[Plain-text document sources]
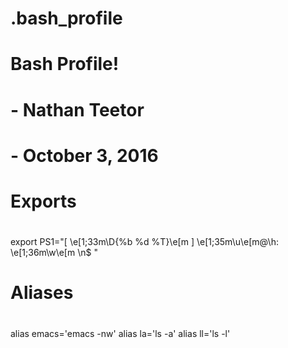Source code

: # .bash_profile

#
# Bash Profile!
# - Nathan Teetor
# - October 3, 2016
#

#
# Exports
#
export PS1="[ \e[1;33m\D{%b %d %T}\e[m ] \e[1;35m\u\e[m@\h: \e[1;36m\w\e[m \n\$ "

#
# Aliases
#
alias emacs='emacs -nw'
alias la='ls -a'
alias ll='ls -l'
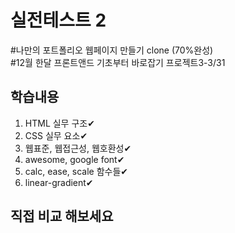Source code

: # 실전테스트 2
#나만의 포트폴리오 웹페이지 만들기 clone (70%완성)<br>
#12월 한달 프론트앤드 기초부터 바로잡기 프로젝트3-3/31

## 학습내용

1. HTML 실무 구조✔
2. CSS 실무 요소✔
3. 웹표준, 웹접근성, 웹호환성✔<br>
4. awesome, google font✔
5. calc, ease, scale 함수들✔
6. linear-gradient✔

## 직접 비교 해보세요

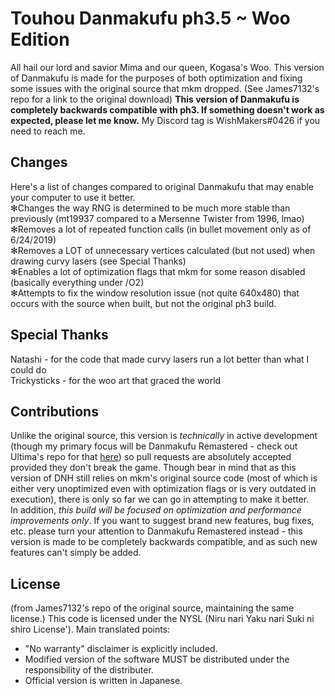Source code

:
# Touhou Danmakufu ph3.5 ~ Woo Edition

All hail our lord and savior Mima and our queen, Kogasa's Woo.
This version of Danmakufu is made for the purposes of both optimization and fixing some issues with the original source that mkm dropped.  (See James7132's repo for a link to the original download)
<b>This version of Danmakufu is completely backwards compatible with ph3.  If something doesn't work as expected, please let me know.</b>  My Discord tag is WishMakers#0426 if you need to reach me.

## Changes

Here's a list of changes compared to original Danmakufu that may enable your computer to use it better.
</br>✻Changes the way RNG is determined to be much more stable than previously (mt19937 compared to a Mersenne Twister from 1996, lmao)
</br>✻Removes a lot of repeated function calls (in bullet movement only as of 6/24/2019)
</br>✻Removes a LOT of unnecessary vertices calculated (but not used) when drawing curvy lasers (see Special Thanks)
</br>✻Enables a lot of optimization flags that mkm for some reason disabled (basically everything under /O2)
</br>✻Attempts to fix the window resolution issue (not quite 640x480) that occurs with the source when built, but not the original ph3 build.

## Special Thanks

Natashi - for the code that made curvy lasers run a lot better than what I could do</br>
Trickysticks - for the woo art that graced the world

## Contributions
Unlike the original source, this version is *technically* in active development (though my primary focus will be Danmakufu Remastered - check out Ultima's repo for that <a href=https://github.com/ultimaomega/touhoudanmakufuremastered>here</a>) so pull requests are absolutely accepted provided they don't break the game.  Though bear in mind that as this version of DNH still relies on mkm's original source code (most of which is either very unoptimized even with optimization flags or is very outdated in execution), there is only so far we can go in attempting to make it better. </br> In addition, *this build will be focused on optimization and performance improvements only*.  If you want to suggest brand new features, bug fixes, etc. please turn your attention to Danmakufu Remastered instead - this version is made to be completely backwards compatible, and as such new features can't simply be added.

## License

(from James7132's repo of the original source, maintaining the same license.)
This code is licensed under the NYSL (Niru nari Yaku nari Suki ni shiro License'). 
Main translated points:

 * "No warranty" disclaimer is explicitly included.
 * Modified version of the software MUST be distributed under the responsibility of the distributer.
 * Official version is written in Japanese.
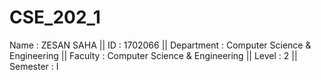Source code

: # CSE_202_1
Name : ZESAN SAHA ||
 ID : 1702066 ||
 Department : Computer Science & Engineering ||
 Faculty : Computer Science & Engineering ||
 Level : 2 ||
 Semester : I
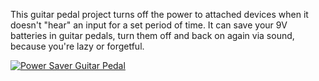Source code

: This guitar pedal project turns off the power to attached devices when it doesn't "hear" an input for a set period of time.
It can save your 9V batteries in guitar pedals, turn them off and back on again via sound, because you're lazy or forgetful. 


[![Power Saver Guitar Pedal](https://img.youtube.com/vi/_ZHJuSyn4GA/0.jpg)](https://www.youtube.com/watch?v=_ZHJuSyn4GA "Power Saver Guitar Pedal")
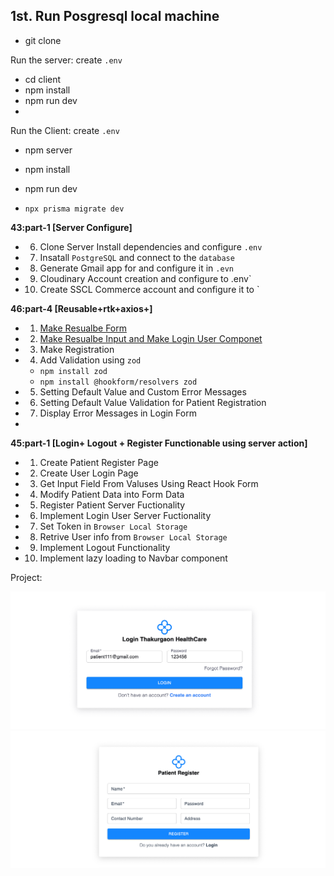 ## 1st. Run Posgresql local machine

- git clone 

Run the server:
create `.env`

-    cd client
-    npm install 
-    npm run dev
- 
Run the Client:
create `.env`

-    npm server 
-    npm install 
-    npm run dev


- `npx prisma migrate dev`

**43:part-1 [Server Configure]**
- 6. Clone Server Install dependencies and configure `.env`
- 7. Insatall `PostgreSQL` and connect to the `database`
- 8. Generate Gmail app for and configure it in `.evn`
- 9. Cloudinary Account creation and configure to .env`
- 10. Create SSCL Commerce account and configure it to `

**46:part-4 [Reusable+rtk+axios+]**
- 1. [Make Resualbe Form](https://react-hook-form.com/docs/formprovider)
- 2. [Make Resualbe Input and Make Login User Componet](https://react-hook-form.com/docs/usecontroller/controller) 
- 3. Make Registration
- 4. Add Validation using `zod` 
    - `npm install zod`
    - `npm install @hookform/resolvers zod`
- 5. Setting Default Value and Custom Error Messages
- 6. Setting Default Value Validation for Patient Registration
- 7. Display Error Messages in Login Form

-
**45:part-1 [Login+ Logout + Register Functionable using server action]**
- 1. Create Patient Register Page
- 2. Create User Login Page
- 3. Get Input Field From Valuses Using React Hook Form
- 4. Modify Patient Data into Form Data
- 5. Register Patient Server Fuctionality 
- 6. Implement Login User Server Fuctionality 
- 7. Set Token in `Browser Local Storage `
- 8. Retrive User info from `Browser Local Storage `
- 9. Implement Logout Functionality
- 10. Implement lazy loading to Navbar component


Project:

![log](./outputImage/log.png) 
![log](./outputImage/reg.png)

DESCRIPTION OF THE TASK:
Write the records out again verbatim and omit the pictures they contain.

RESPONSE BELOW:
Source code

: # .bash_profile

#
# Bash Profile!
# - Nathan Teetor
# - October 3, 2016
#

#
# Exports
#
export PS1="[ \e[1;33m\D{%b %d %T}\e[m ] \e[1;35m\u\e[m@\h: \e[1;36m\w\e[m \n\$ "

#
# Aliases
#
alias emacs='emacs -nw'
alias la='ls -a'
alias ll='ls -l'
Source code

: # 실전테스트 2
#나만의 포트폴리오 웹페이지 만들기 clone (70%완성)<br>
#12월 한달 프론트앤드 기초부터 바로잡기 프로젝트3-3/31

## 학습내용

1. HTML 실무 구조✔
2. CSS 실무 요소✔
3. 웹표준, 웹접근성, 웹호환성✔<br>
4. awesome, google font✔
5. calc, ease, scale 함수들✔
6. linear-gradient✔

## 직접 비교 해보세요

Source code

:
# Touhou Danmakufu ph3.5 ~ Woo Edition

All hail our lord and savior Mima and our queen, Kogasa's Woo.
This version of Danmakufu is made for the purposes of both optimization and fixing some issues with the original source that mkm dropped.  (See James7132's repo for a link to the original download)
<b>This version of Danmakufu is completely backwards compatible with ph3.  If something doesn't work as expected, please let me know.</b>  My Discord tag is WishMakers#0426 if you need to reach me.

## Changes

Here's a list of changes compared to original Danmakufu that may enable your computer to use it better.
</br>✻Changes the way RNG is determined to be much more stable than previously (mt19937 compared to a Mersenne Twister from 1996, lmao)
</br>✻Removes a lot of repeated function calls (in bullet movement only as of 6/24/2019)
</br>✻Removes a LOT of unnecessary vertices calculated (but not used) when drawing curvy lasers (see Special Thanks)
</br>✻Enables a lot of optimization flags that mkm for some reason disabled (basically everything under /O2)
</br>✻Attempts to fix the window resolution issue (not quite 640x480) that occurs with the source when built, but not the original ph3 build.

## Special Thanks

Natashi - for the code that made curvy lasers run a lot better than what I could do</br>
Trickysticks - for the woo art that graced the world

## Contributions
Unlike the original source, this version is *technically* in active development (though my primary focus will be Danmakufu Remastered - check out Ultima's repo for that <a href=https://github.com/ultimaomega/touhoudanmakufuremastered>here</a>) so pull requests are absolutely accepted provided they don't break the game.  Though bear in mind that as this version of DNH still relies on mkm's original source code (most of which is either very unoptimized even with optimization flags or is very outdated in execution), there is only so far we can go in attempting to make it better. </br> In addition, *this build will be focused on optimization and performance improvements only*.  If you want to suggest brand new features, bug fixes, etc. please turn your attention to Danmakufu Remastered instead - this version is made to be completely backwards compatible, and as such new features can't simply be added.

## License

(from James7132's repo of the original source, maintaining the same license.)
This code is licensed under the NYSL (Niru nari Yaku nari Suki ni shiro License'). 
Main translated points:

 * "No warranty" disclaimer is explicitly included.
 * Modified version of the software MUST be distributed under the responsibility of the distributer.
 * Official version is written in Japanese.
Source code

: # CSE_202_1
Name : ZESAN SAHA ||
 ID : 1702066 ||
 Department : Computer Science & Engineering ||
 Faculty : Computer Science & Engineering ||
 Level : 2 ||
 Semester : I
Source code

: This guitar pedal project turns off the power to attached devices when it doesn't "hear" an input for a set period of time.
It can save your 9V batteries in guitar pedals, turn them off and back on again via sound, because you're lazy or forgetful. 


[![Power Saver Guitar Pedal](https://img.youtube.com/vi/_ZHJuSyn4GA/0.jpg)](https://www.youtube.com/watch?v=_ZHJuSyn4GA "Power Saver Guitar Pedal")
 ## 1st. Run Posgresql local machine

- git clone 

Run the server:
create `.env`

-    cd client
-    npm install 
-    npm run dev
- 
Run the Client:
create `.env`

-    npm server 
-    npm install 
-    npm run dev


- `npx prisma migrate dev`

**43:part-1 [Server Configure]**
- 6. Clone Server Install dependencies and configure `.env`
- 7. Insatall `PostgreSQL` and connect to the `database`
- 8. Generate Gmail app for and configure it in `.evn`
- 9. Cloudinary Account creation and configure to .env`
- 10. Create SSCL Commerce account and configure it to `

**46:part-4 [Reusable+rtk+axios+]**
- 1. [Make Resualbe Form](https://react-hook-form.com/docs/formprovider)
- 2. [Make Resualbe Input and Make Login User Componet](https://react-hook-form.com/docs/usecontroller/controller) 
- 3. Make Registration
- 4. Add Validation using `zod` 
    - `npm install zod`
    - `npm install @hookform/resolvers zod`
- 5. Setting Default Value and Custom Error Messages
- 6. Setting Default Value Validation for Patient Registration
- 7. Display Error Messages in Login Form

-
**45:part-1 [Login+ Logout + Register Functionable using server action]**
- 1. Create Patient Register Page
- 2. Create User Login Page
- 3. Get Input Field From Valuses Using React Hook Form
- 4. Modify Patient Data into Form Data
- 5. Register Patient Server Fuctionality 
- 6. Implement Login User Server Fuctionality 
- 7. Set Token in `Browser Local Storage `
- 8. Retrive User info from `Browser Local Storage `
- 9. Implement Logout Functionality
- 10. Implement lazy loading to Navbar component


Project:

![log](./outputImage/log.png) 
![log](./outputImage/reg.png)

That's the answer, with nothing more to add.